In the answer, give the entries below exactly, from the first line through the line with "194. [Improper authorization", with every picture omitted.

[Saved data entries]
----------

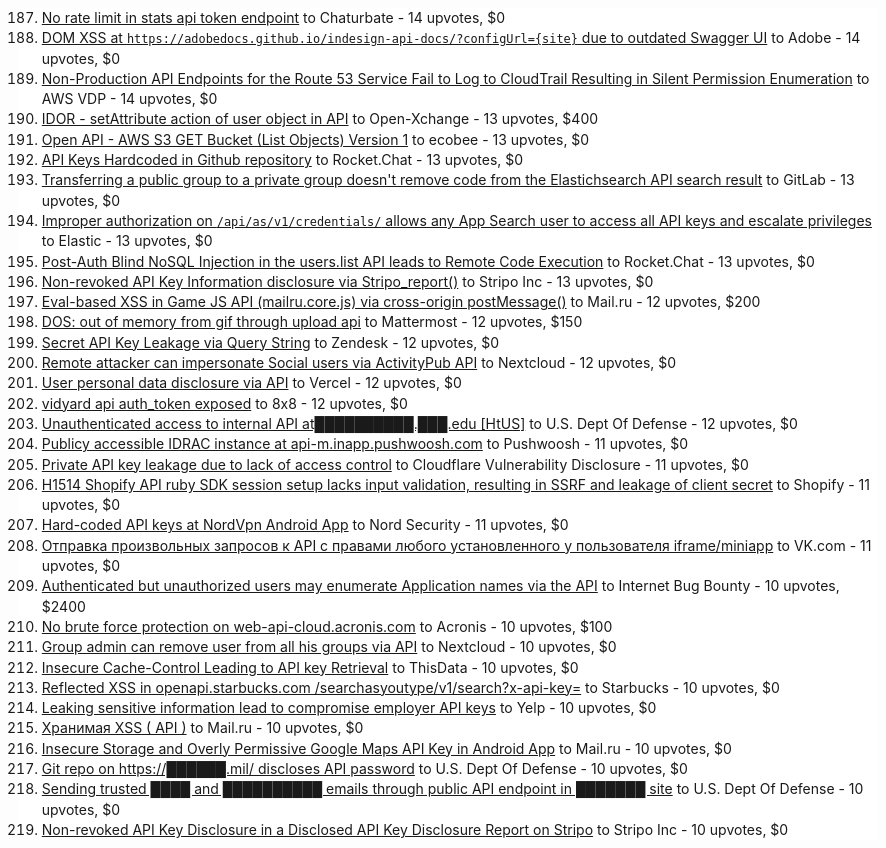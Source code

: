 187. [No rate limit in stats api token endpoint](https://hackerone.com/reports/412526) to Chaturbate - 14 upvotes, $0
188. [DOM XSS at `https://adobedocs.github.io/indesign-api-docs/?configUrl={site}` due to outdated Swagger UI](https://hackerone.com/reports/1736327) to Adobe - 14 upvotes, $0
189. [Non-Production API Endpoints for the Route 53 Service Fail to Log to CloudTrail Resulting in Silent Permission Enumeration](https://hackerone.com/reports/3092085) to AWS VDP - 14 upvotes, $0
190. [IDOR - setAttribute action of user object in API](https://hackerone.com/reports/285432) to Open-Xchange - 13 upvotes, $400
191. [Open API - AWS S3 GET Bucket (List Objects) Version 1](https://hackerone.com/reports/609233) to ecobee - 13 upvotes, $0
192. [API Keys Hardcoded in Github repository](https://hackerone.com/reports/766346) to Rocket.Chat - 13 upvotes, $0
193. [Transferring a public group to a private group doesn't remove code from the Elastichsearch API search result](https://hackerone.com/reports/748375) to GitLab - 13 upvotes, $0
194. [Improper authorization on `/api/as/v1/credentials/` allows any App Search user to access all API keys and escalate privileges](https://hackerone.com/reports/1168528) to Elastic - 13 upvotes, $0
195. [Post-Auth Blind NoSQL Injection in the users.list API leads to Remote Code Execution](https://hackerone.com/reports/1130874) to Rocket.Chat - 13 upvotes, $0
196. [Non-revoked API Key Information disclosure via Stripo_report()](https://hackerone.com/reports/1613714) to Stripo Inc - 13 upvotes, $0
197. [Eval-based XSS in Game JS API (mailru.core.js) via cross-origin postMessage()](https://hackerone.com/reports/1071294) to Mail.ru - 12 upvotes, $200
198. [DOS: out of memory from gif through upload api](https://hackerone.com/reports/1620170) to Mattermost - 12 upvotes, $150
199. [Secret API Key Leakage via Query String](https://hackerone.com/reports/276041) to Zendesk - 12 upvotes, $0
200. [Remote attacker can impersonate Social users via ActivityPub API](https://hackerone.com/reports/461308) to Nextcloud - 12 upvotes, $0
201. [User personal data disclosure via API](https://hackerone.com/reports/630235) to Vercel - 12 upvotes, $0
202. [vidyard api auth_token exposed](https://hackerone.com/reports/878434) to 8x8 - 12 upvotes, $0
203. [Unauthenticated access to internal API at██████████.███.edu  [HtUS]](https://hackerone.com/reports/1627980) to U.S. Dept Of Defense - 12 upvotes, $0
204. [Publicy accessible IDRAC instance at api-m.inapp.pushwoosh.com](https://hackerone.com/reports/187025) to Pushwoosh - 11 upvotes, $0
205. [Private API key leakage due to lack of access control](https://hackerone.com/reports/376060) to Cloudflare Vulnerability Disclosure - 11 upvotes, $0
206. [H1514 Shopify API ruby SDK session setup lacks input validation, resulting in SSRF and leakage of client secret](https://hackerone.com/reports/423437) to Shopify - 11 upvotes, $0
207. [Hard-coded API keys at NordVpn Android App](https://hackerone.com/reports/792850) to Nord Security - 11 upvotes, $0
208. [Отправка произвольных запросов к API с правами любого установленного у пользователя iframe/miniapp](https://hackerone.com/reports/987132) to VK.com - 11 upvotes, $0
209. [Authenticated but unauthorized users may enumerate Application names via the API](https://hackerone.com/reports/1916583) to Internet Bug Bounty - 10 upvotes, $2400
210. [No brute force protection on web-api-cloud.acronis.com](https://hackerone.com/reports/972045) to Acronis - 10 upvotes, $100
211. [Group admin can remove user from all his groups via API](https://hackerone.com/reports/199286) to Nextcloud - 10 upvotes, $0
212. [Insecure Cache-Control Leading to API key Retrieval](https://hackerone.com/reports/231805) to ThisData - 10 upvotes, $0
213. [Reflected XSS in openapi.starbucks.com /searchasyoutype/v1/search?x-api-key=](https://hackerone.com/reports/213190) to Starbucks - 10 upvotes, $0
214. [Leaking sensitive information lead to compromise employer API keys](https://hackerone.com/reports/273630) to Yelp - 10 upvotes, $0
215. [Хранимая XSS ( API )](https://hackerone.com/reports/311063) to Mail.ru - 10 upvotes, $0
216. [Insecure Storage and Overly Permissive Google Maps API Key in Android App](https://hackerone.com/reports/488371) to Mail.ru - 10 upvotes, $0
217. [Git repo on https://██████.mil/ discloses API password](https://hackerone.com/reports/765825) to U.S. Dept Of Defense - 10 upvotes, $0
218. [Sending trusted ████ and ██████████ emails through public API endpoint in ███████ site](https://hackerone.com/reports/1067276) to U.S. Dept Of Defense - 10 upvotes, $0
219. [Non-revoked API Key Disclosure in a Disclosed API Key Disclosure Report on Stripo](https://hackerone.com/reports/1709815) to Stripo Inc - 10 upvotes, $0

----------

Reply:
Source code

: 187. [No rate limit in stats api token endpoint](https://hackerone.com/reports/412526) to Chaturbate - 14 upvotes, $0
188. [DOM XSS at `https://adobedocs.github.io/indesign-api-docs/?configUrl={site}` due to outdated Swagger UI](https://hackerone.com/reports/1736327) to Adobe - 14 upvotes, $0
189. [Non-Production API Endpoints for the Route 53 Service Fail to Log to CloudTrail Resulting in Silent Permission Enumeration](https://hackerone.com/reports/3092085) to AWS VDP - 14 upvotes, $0
190. [IDOR - setAttribute action of user object in API](https://hackerone.com/reports/285432) to Open-Xchange - 13 upvotes, $400
191. [Open API - AWS S3 GET Bucket (List Objects) Version 1](https://hackerone.com/reports/609233) to ecobee - 13 upvotes, $0
192. [API Keys Hardcoded in Github repository](https://hackerone.com/reports/766346) to Rocket.Chat - 13 upvotes, $0
193. [Transferring a public group to a private group doesn't remove code from the Elastichsearch API search result](https://hackerone.com/reports/748375) to GitLab - 13 upvotes, $0
194. [Improper authorization on `/api/as/v1/credentials/` allows any App Search user to access all API keys and escalate privileges](https://hackerone.com/reports/1168528) to Elastic - 13 upvotes, $0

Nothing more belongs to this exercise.